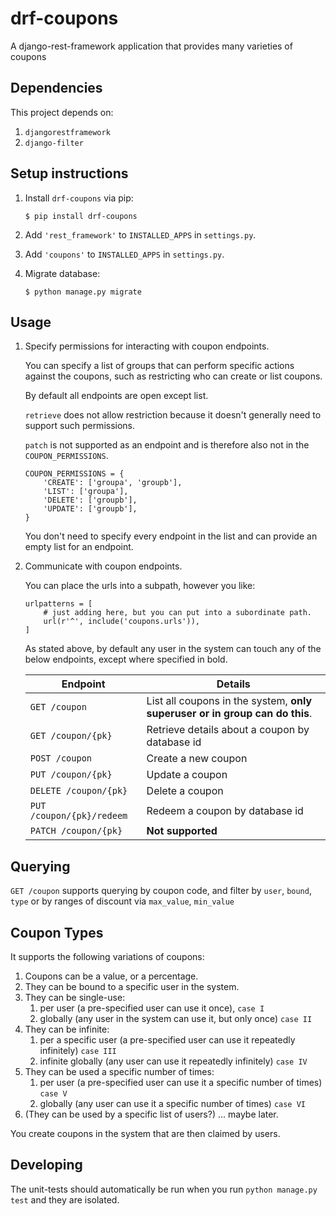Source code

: # drf-coupons
A django-rest-framework application that provides many varieties of coupons 

## Dependencies

This project depends on:
1. `djangorestframework`
2. `django-filter`

## Setup instructions

1. Install `drf-coupons` via pip:
   ```
   $ pip install drf-coupons
   ```

2. Add `'rest_framework'` to `INSTALLED_APPS` in `settings.py`.

3. Add `'coupons'` to `INSTALLED_APPS` in `settings.py`.

4. Migrate database:

   ```
   $ python manage.py migrate
   ```

## Usage

1. Specify permissions for interacting with coupon endpoints.

   You can specify a list of groups that can perform specific actions against the coupons, such as restricting who can
   create or list coupons.

   By default all endpoints are open except list.

   `retrieve` does not allow restriction because it doesn't generally need to support such permissions.

   `patch` is not supported as an endpoint and is therefore also not in the `COUPON_PERMISSIONS`.

   ```
   COUPON_PERMISSIONS = {
       'CREATE': ['groupa', 'groupb'],
       'LIST': ['groupa'],
       'DELETE': ['groupb'],
       'UPDATE': ['groupb'],
   }
   ```

   You don't need to specify every endpoint in the list and can provide an empty list for an endpoint.

2. Communicate with coupon endpoints.

   You can place the urls into a subpath, however you like:

   ```
   urlpatterns = [
       # just adding here, but you can put into a subordinate path.
       url(r'^', include('coupons.urls')),
   ]
   ```

   As stated above, by default any user in the system can touch any of the below endpoints, except where specified in bold.

   | Endpoint                  | Details                                                                     |
   | ------------------------- | --------------------------------------------------------------------------- |
   | `GET /coupon`             | List all coupons in the system, **only superuser or in group can do this**. |
   | `GET /coupon/{pk}`        | Retrieve details about a coupon by database id                              |
   | `POST /coupon`            | Create a new coupon                                                         |
   | `PUT /coupon/{pk}`        | Update a coupon                                                             |
   | `DELETE /coupon/{pk}`     | Delete a coupon                                                             |
   | `PUT /coupon/{pk}/redeem` | Redeem a coupon by database id                                              |
   | `PATCH /coupon/{pk}`      | **Not supported**                                                           |

## Querying

`GET /coupon` supports querying by coupon code, and filter by `user`, `bound`, `type` or by ranges of discount via `max_value`, `min_value`

## Coupon Types

It supports the following variations of coupons:

1. Coupons can be a value, or a percentage.
2. They can be bound to a specific user in the system.
3. They can be single-use:
   1. per user (a pre-specified user can use it once), `case I`
   2. globally (any user in the system can use it, but only once) `case II`
4. They can be infinite:
   1. per a specific user (a pre-specified user can use it repeatedly infinitely) `case III`
   2. infinite globally (any user can use it repeatedly infinitely) `case IV`
5. They can be used a specific number of times:
   1. per user (a pre-specified user can use it a specific number of times) `case V`
   2. globally (any user can use it a specific number of times) `case VI`
6. (They can be used by a specific list of users?) ... maybe later.

You create coupons in the system that are then claimed by users.

## Developing

The unit-tests should automatically be run when you run `python manage.py test` and they are isolated.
-----
> Problem
Please return the lines above that run from the line containing "2. Communicate with coupon endpoints." to the line containing "Update a coupon", inclusive, exactly and with no other lines.

> Answer for the task
2. Communicate with coupon endpoints.

   You can place the urls into a subpath, however you like:

   ```
   urlpatterns = [
       # just adding here, but you can put into a subordinate path.
       url(r'^', include('coupons.urls')),
   ]
   ```

   As stated above, by default any user in the system can touch any of the below endpoints, except where specified in bold.

   | Endpoint                  | Details                                                                     |
   | ------------------------- | --------------------------------------------------------------------------- |
   | `GET /coupon`             | List all coupons in the system, **only superuser or in group can do this**. |
   | `GET /coupon/{pk}`        | Retrieve details about a coupon by database id                              |
   | `POST /coupon`            | Create a new coupon                                                         |
   | `PUT /coupon/{pk}`        | Update a coupon                                                             |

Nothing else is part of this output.